The White House has nominated U.S. District Chief Judge Julie
Carnes, who was appointed to the federal bench by President George H.W.
Bush, to the U.S. Court of Appeals to the Eleventh Circuit. She joins
nominee Jill Pryor, a partner at Atlanta's Bondurant, Mixson &
Elmore whose nomination has been stalled for nearly two years.
In
addition to Cohen and Boggs, who was appointed to the Court of Appeals
by Republican Gov. Nathan Deal, the White House also nominated Leigh
Martin May—a partner at Butler, Wooten & Fryhofer—and DeKalb County
State Court Judge Eleanor Ross, who is also a Deal appointee and the
only African-American nominee.
The slate of nominees was a
compromise the White House carved out with Georgia's two Republican
senators, Saxby Chambliss and Johnny Isakson, who blocked Pryor's
nomination by refusing to return blue slips to the Judiciary Committee, a
Senate courtesy that gives senators virtual veto power over their home
state's judicial nominations and one that Leahy scrupulously follows.
Chambliss and Isakson also refused to return blue slips for attorney
Natasha Perdew Silas, a public defender whom the president had nominated
along with U.S. Magistrate Judge Linda Walker as part of an earlier
package deal to fill two vacancies on Northern Georgia's District Court.
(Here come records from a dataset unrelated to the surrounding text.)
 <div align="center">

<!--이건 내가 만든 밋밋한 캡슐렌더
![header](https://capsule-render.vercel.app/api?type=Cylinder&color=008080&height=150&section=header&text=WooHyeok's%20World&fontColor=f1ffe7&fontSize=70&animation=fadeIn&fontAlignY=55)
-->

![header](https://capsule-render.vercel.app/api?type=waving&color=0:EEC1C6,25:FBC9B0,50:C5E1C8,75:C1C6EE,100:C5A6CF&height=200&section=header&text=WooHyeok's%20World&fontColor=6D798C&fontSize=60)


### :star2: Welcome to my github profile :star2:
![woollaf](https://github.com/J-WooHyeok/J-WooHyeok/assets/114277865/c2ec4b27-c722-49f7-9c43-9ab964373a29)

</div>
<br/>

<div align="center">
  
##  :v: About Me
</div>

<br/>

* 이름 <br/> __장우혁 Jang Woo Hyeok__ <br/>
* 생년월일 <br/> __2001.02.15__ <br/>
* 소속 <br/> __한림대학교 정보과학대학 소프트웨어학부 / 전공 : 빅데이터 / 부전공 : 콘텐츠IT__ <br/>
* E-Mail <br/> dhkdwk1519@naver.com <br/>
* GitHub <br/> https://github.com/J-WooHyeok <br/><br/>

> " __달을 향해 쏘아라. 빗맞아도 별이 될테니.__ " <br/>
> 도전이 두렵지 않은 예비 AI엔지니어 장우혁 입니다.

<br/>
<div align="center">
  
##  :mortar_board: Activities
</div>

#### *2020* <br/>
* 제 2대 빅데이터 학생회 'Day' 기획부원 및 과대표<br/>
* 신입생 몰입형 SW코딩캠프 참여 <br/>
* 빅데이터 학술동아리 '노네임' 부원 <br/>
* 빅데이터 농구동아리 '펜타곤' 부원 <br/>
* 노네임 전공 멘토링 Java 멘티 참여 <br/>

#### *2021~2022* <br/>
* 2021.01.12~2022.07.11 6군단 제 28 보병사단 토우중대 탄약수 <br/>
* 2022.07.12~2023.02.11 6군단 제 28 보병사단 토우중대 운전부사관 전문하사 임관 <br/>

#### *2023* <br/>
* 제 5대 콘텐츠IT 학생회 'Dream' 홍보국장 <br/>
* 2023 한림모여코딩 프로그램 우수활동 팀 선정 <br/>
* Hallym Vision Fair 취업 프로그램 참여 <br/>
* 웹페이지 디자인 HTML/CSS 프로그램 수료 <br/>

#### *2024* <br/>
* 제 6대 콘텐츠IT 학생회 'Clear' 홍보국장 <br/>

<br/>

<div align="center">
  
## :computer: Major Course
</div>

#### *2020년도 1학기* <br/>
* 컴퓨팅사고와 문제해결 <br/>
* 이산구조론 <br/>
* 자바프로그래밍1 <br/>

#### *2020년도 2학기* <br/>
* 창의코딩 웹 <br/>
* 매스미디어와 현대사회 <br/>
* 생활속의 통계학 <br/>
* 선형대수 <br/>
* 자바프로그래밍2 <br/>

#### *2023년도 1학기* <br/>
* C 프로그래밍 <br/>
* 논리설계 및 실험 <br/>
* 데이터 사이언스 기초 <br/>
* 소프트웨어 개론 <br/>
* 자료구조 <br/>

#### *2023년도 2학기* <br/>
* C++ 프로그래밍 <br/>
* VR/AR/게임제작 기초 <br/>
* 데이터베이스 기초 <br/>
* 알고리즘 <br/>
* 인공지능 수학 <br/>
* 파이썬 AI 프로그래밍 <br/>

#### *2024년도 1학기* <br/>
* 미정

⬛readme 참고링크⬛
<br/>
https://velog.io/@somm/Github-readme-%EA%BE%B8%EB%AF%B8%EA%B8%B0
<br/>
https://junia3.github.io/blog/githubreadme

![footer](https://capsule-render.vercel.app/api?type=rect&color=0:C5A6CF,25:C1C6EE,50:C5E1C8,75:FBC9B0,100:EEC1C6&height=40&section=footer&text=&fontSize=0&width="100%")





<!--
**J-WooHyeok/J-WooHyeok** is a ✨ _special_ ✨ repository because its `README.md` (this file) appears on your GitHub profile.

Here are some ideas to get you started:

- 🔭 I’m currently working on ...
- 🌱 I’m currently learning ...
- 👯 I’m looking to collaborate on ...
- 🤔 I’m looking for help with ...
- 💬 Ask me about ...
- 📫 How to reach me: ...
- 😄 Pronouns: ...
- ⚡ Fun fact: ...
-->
The nominations of the two women, both African-Americans, were
withdrawn by the president at the end of 2011.
The president
announced the newest nominations despite concerns that Scott and
Georgia's other four Democratic congressmen had raised in a letter to
the White House last September and in a subsequent meeting with White
House counsel Kathryn Ruemmler. At that meeting, Scott told the Daily
Report on Monday, the congressmen were informed that "the deed was
done."
Scott said Monday that he expects Lewis, to whom the
president awarded the Presidential Medal of Freedom in 2011, will join
him in testifying at the confirmation hearings along with the Rev. C.T.
Vivian and the Rev. Joseph Lowery, whom the president also has presented
with the freedom medal for their civil rights work.
Scott said
that if Leahy grants him permission to testify, he intends to talk about
Boggs' voting record as a former Democratic state legislator from
Waycross. Scott singled out Boggs' 2001 vote not to change the state's
flag, which then was embedded with the Confederate battle emblem.
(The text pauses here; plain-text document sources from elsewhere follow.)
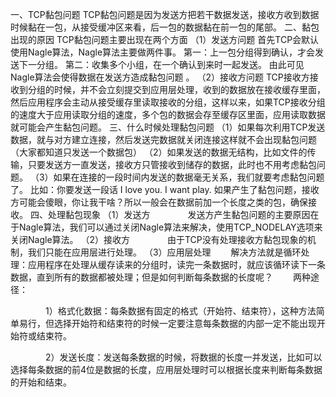 一、TCP黏包问题
TCP黏包问题是因为发送方把若干数据发送，接收方收到数据时候黏在一包，从接受缓冲区来看，后一包的数据黏在前一包的尾部。
二、黏包出现的原因
TCP黏包问题主要出现在两个方面
（1）发送方问题
首先TCP会默认使用Nagle算法，Nagle算法主要做两件事。
第一：上一包分组得到确认，才会发送下一分组。
第二：收集多个小组，在一个确认到来时一起发送。
由此可见Nagle算法会使得数据在发送方造成黏包问题 。
（2）接收方问题
TCP接收方接收到分组的时候，并不会立刻提交到应用层处理，收到的数据放在接收缓存里面，然后应用程序会主动从接受缓存里读取接收的分组，这样以来，如果TCP接收分组的速度大于应用读取分组的速度，多个包的数据会存至缓存区里面，应用读取数据就可能会产生黏包问题。
三、什么时候处理黏包问题
（1）如果每次利用TCP发送数据，就与对方建立连接，然后发送完数据就关闭连接这样就不会出现黏包问题（大家都知道只发送一个数据包）
（2）如果发送的数据无结构，比如文件的传输，只要发送方一直发送，接收方只管接收到储存的数据，此时也不用考虑黏包问题。
（3）如果在连接的一段时间内发送的数据毫无关系，我们就要考虑黏包问题了。
比如：你要发送一段话
I love you.
I want play.
如果产生了黏包问题，接收方可能会傻眼，你让我干啥？所以一般会在数据前加一个长度之类的包，确保接收。
四、处理黏包现象
（1）发送方
　　　　发送方产生黏包问题的主要原因在于Nagle算法，我们可以通过关闭Nagle算法来解决，使用TCP_NODELAY选项来关闭Nagle算法。
（2）接收方
　　　　由于TCP没有处理接收方黏包现象的机制，我们只能在应用层进行处理。
（3）应用层处理
　　解决方法就是循环处理：应用程序在处理从缓存读来的分组时，读完一条数据时，就应该循环读下一条数据，直到所有的数据都被处理；但是如何判断每条数据的长度呢？
　　两种途径：

　　　　1）格式化数据：每条数据有固定的格式（开始符、结束符），这种方法简单易行，但选择开始符和结束符的时候一定要注意每条数据的内部一定不能出现开始符或结束符。

　　　　2）发送长度：发送每条数据的时候，将数据的长度一并发送，比如可以选择每条数据的前4位是数据的长度，应用层处理时可以根据长度来判断每条数据的开始和结束。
He also pointed to the former legislator's votes authorizing a
constitutional amendment to ban same-sex marriage in Georgia; his
cosponsorship of legislation requiring parental notification before
young women could obtain an abortion; and his support of special "Choose
Life" auto tags.
The congressman also took issue with Cohen's
defense of the state's voter photo ID law as a special assistant state
attorney general, calling it a form of voter suppression. Cohen, a
former assistant attorney general and former counsel to Democratic Gov.
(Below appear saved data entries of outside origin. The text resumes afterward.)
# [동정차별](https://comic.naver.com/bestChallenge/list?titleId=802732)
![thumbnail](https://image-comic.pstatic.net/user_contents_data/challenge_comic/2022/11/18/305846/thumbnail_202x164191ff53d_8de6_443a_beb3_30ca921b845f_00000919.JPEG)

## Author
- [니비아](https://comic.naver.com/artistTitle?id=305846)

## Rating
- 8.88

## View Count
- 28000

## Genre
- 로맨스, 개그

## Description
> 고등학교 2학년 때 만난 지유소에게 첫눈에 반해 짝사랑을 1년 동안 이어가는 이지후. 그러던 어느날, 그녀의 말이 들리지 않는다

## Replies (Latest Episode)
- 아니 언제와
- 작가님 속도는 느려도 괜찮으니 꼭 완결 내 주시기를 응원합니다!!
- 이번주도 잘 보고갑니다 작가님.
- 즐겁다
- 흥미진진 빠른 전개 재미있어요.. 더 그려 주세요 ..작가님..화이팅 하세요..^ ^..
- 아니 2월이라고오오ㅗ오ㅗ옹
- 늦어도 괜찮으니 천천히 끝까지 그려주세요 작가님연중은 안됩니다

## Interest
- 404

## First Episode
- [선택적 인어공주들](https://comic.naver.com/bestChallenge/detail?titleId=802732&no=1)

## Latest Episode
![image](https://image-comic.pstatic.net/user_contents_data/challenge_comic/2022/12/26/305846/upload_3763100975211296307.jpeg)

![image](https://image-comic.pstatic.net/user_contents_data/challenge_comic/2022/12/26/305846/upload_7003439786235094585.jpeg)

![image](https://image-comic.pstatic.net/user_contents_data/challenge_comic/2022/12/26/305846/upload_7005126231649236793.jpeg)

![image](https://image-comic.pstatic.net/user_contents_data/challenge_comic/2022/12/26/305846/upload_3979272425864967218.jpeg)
Zell Miller, was hired to defend the law by the state's first black
attorney general, Thurbert Baker.
"These attitudes … are not
reflective of the population of Georgia," Scott insisted. "For the
president of the United States to put these people in these lifetime
positions is wrong. … This is a bad deal; a terrible, tragic mistake."
Boggs and Cohen have not responded to the criticism, the standard
protocol required by the White House for judicial nominees. They could
not be reached for comment on Monday.
Scott said that since the
president "capitulated" to the state's Republican senators, he is
turning to the Senate Judiciary Committee for help in short-circuiting
at least some of the nominations while protesting a deal in which the
state's Democratic congressional delegation "had no say and on top of
that were shut out."
"Sometimes it's better to have these
positions vacant than to put people in with prejudiced opinions against
African-Americans, against gay people, against women's reproductive
rights," Scott said. "These attitudes are not reflective of the
population of Georgia."
"We cannot allow, to sit on the courts
for life, people who believe in the Confederate flag in this day and
time" with the hatred and bigotry it has come to symbolize, he added.
"It can't stand. Georgia is better than that."